◆ **THE DATA**:
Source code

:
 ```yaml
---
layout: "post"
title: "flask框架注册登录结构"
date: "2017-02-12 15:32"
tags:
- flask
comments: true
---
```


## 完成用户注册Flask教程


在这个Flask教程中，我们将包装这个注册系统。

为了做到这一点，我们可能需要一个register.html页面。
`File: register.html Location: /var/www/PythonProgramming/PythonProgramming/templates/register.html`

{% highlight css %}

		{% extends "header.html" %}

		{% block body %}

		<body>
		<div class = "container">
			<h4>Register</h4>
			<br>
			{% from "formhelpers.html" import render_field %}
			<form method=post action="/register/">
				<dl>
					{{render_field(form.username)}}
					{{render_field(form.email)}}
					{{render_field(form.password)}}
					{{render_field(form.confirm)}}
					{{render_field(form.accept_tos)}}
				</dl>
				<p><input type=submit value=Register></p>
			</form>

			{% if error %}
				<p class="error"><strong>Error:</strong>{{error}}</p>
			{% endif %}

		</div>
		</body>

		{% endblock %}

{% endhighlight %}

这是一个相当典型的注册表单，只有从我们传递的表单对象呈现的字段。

◆ **EXERCISE DIRECTIONS**: Determine how many lines of the entries above carry the string "post", and give that number alone.

◆ **REPLY**: 2